Utilizing Canu v1.4 software, Nanopore third-generation sequencing data underwent correction to achieve high-accuracy results [63]. Subsequently, Wtdbg2 v2.2 software facilitated genome assembly based on the corrected sequencing data [64]. The third- and second-generation sequencing data were subjected to three rounds of correction employing Racon and Pilon v1.23 software, respectively [65,66]. The assembled genomes were assessed through the following methods: (1) Coverage rate of second-generation sequencing reads. The integrity of the assembled genomes was appraised by mapping short sequences derived from the second-generation high-throughput sequencing to the assembled genomes using BWA v0.7.17 software [67]. (2) Core gene integrity (employing CEGMA (v2.5)). The final genome assemblies were evaluated for integrity, consisting of 458 core genes conserved among eukaryotes [68]. (3) BUSCO assessment (with BUSCO (v2)), the completeness of the genome assemblies was assessed based on the OrthoDB (http://cegg.unige.ch/orthodb) database (accessed on 23 October 2022), encompassing 2586 conserved core genes [69].

4.4. Genome Annotation

The prediction of repeat sequences employed de novo-based and homology-based approaches, utilizing LTR_FINDER and RepeatScout v1.0.6 software [70,71] with default parameters to establish a de novo repeat sequence library. The database was classified by PASTEClassifier [72], merged with Repbase [73], and repeat sequences were predicted using the newly constructed repeat library database through RepeatMasker v3.1.9 software [74].
Protein-coding gene annotation in the genomes integrated de novo prediction and homologue-based prediction. Ab initio prediction was executed using GENSCAN v1.0 [75], Augustus v2.4 [76], GlimmerHMM v3.0.4 [77], GeneID v1.4 [78], and SNAP v2006-07-28 [79] with default parameters. Homology-based prediction, referencing four species (Anas platyrhynchos, Meleagris gallopavo, Gallus gallus, and Anser cygnoides), was conducted using GeMoMa v1.3.1 [80,81]. EVM (v1.1.1) integrated the prediction outcomes [82].
For noncoding RNA prediction, Infernal (v1.1) [83] identified microRNA and rRNA based on the Rfam database [84]. while tRNAscan-SE [85] recognized tRNA. Protein-coding gene annotation was performed using BLAST v2.2.31 (1 × 10−5) [86] against the NR [87], KOG [88], GO [89], KEGG [90], and TrEMBL [91] functional databases.
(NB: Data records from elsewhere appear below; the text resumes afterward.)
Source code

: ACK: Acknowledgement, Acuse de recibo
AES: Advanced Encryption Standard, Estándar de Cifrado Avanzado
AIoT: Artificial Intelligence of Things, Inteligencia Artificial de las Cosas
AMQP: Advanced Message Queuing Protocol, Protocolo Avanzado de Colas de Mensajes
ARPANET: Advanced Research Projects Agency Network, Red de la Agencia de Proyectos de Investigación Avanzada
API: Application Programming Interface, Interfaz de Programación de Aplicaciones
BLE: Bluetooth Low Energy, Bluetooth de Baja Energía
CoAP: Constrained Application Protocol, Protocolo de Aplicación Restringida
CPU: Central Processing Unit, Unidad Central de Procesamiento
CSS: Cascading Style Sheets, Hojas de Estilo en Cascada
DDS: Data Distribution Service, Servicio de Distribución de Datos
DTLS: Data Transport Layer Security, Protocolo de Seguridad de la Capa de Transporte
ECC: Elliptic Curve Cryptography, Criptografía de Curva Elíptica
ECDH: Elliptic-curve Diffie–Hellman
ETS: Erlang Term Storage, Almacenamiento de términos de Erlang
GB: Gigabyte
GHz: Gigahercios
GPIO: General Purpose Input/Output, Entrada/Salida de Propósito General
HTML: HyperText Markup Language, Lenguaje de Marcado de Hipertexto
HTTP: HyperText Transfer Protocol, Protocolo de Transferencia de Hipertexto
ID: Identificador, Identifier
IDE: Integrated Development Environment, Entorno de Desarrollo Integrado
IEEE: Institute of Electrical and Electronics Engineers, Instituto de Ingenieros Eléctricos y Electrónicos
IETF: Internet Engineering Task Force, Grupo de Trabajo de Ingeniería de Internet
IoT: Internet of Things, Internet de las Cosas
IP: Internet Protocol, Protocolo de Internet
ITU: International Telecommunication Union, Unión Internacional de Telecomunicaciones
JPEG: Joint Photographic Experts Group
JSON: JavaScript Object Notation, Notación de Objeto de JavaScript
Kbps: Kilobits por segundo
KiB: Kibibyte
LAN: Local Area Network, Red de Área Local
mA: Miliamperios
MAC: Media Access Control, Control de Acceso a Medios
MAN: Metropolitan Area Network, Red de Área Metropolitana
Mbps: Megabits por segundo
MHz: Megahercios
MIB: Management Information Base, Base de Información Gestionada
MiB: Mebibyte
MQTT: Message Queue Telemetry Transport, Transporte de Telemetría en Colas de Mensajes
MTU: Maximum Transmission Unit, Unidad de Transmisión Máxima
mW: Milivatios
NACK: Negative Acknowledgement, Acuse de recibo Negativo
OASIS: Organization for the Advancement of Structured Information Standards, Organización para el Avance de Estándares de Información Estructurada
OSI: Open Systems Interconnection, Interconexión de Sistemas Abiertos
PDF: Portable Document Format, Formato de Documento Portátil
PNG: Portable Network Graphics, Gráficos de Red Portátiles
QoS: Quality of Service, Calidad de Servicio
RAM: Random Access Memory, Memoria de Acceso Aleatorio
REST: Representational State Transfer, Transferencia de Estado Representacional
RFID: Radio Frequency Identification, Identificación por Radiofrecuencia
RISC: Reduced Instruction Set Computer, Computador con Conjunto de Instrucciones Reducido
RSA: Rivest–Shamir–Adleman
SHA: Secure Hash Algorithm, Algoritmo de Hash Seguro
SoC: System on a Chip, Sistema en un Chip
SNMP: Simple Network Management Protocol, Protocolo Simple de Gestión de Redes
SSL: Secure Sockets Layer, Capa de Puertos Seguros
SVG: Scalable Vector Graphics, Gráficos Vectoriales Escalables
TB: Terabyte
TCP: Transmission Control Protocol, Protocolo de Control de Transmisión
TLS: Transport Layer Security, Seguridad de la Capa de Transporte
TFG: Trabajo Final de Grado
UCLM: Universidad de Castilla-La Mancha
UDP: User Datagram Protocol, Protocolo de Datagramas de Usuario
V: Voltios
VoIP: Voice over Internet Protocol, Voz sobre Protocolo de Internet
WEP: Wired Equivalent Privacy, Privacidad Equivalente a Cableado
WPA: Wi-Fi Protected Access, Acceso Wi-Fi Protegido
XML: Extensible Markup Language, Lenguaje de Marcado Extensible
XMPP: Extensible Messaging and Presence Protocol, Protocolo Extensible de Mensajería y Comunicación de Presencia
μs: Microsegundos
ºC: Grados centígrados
4.5. Comparative Phylogenomics

Gene family clustering utilized protein sequences from Anas platyrhynchos, Cairina moschata, Anser cygnoides, Anser brachyrhynchus, Gallus gallus (from Ensembl Release 102), Chauna torquata, Anseranas semipalmata, Oxyura jamaicensis, Aythya fuligula (from NCBI), C. olor, and C. atratus. The transcript was translated into an amino acid sequence, followed by an all-vs.-all comparison using BLAST-2.2.26 with parameters “-p blastp -m 8 × 10−10 -F F”. OrthoMCL v2.0 software [92] classified gene families, and one-to-one single-copy orthologous genes were aligned by Muscle (v3.8.31) [93]. An eleven-species phylogenetic tree was constructed using the maximum-likelihood method in PhyML (v3.0) software with “-d nt -b 100 -m HKY85 -a e -t e” [94] and RAxML-8.2.12 software, concatenating all four-fold degenerate sites and coding sequences of single-copy orthologues. Divergence times were estimated via the MCMCTree program in the PAML package (v4.9) [95] with “clock = correlated rates, model = JC69, burnin = 20,000, and nsample = 100,000”, and calibration time was obtained from the TimeTree database (http://www.timetree.org/) (accessed on 26 January 2023) [96]. Expansion and contraction were detected using CAFE (v4.2.1) [97]. The C. olor and C. atratus genomes were aligned with MUMmer3.23 software (https://mummer.sourceforge.net/) (accessed on 30 January 2023), and then structure variations (SVs) were identified by Assemblytics [98]. Miropeats (v2.02) [99] and Adobe Illustrator v24.0 software were used to visualize the SVs.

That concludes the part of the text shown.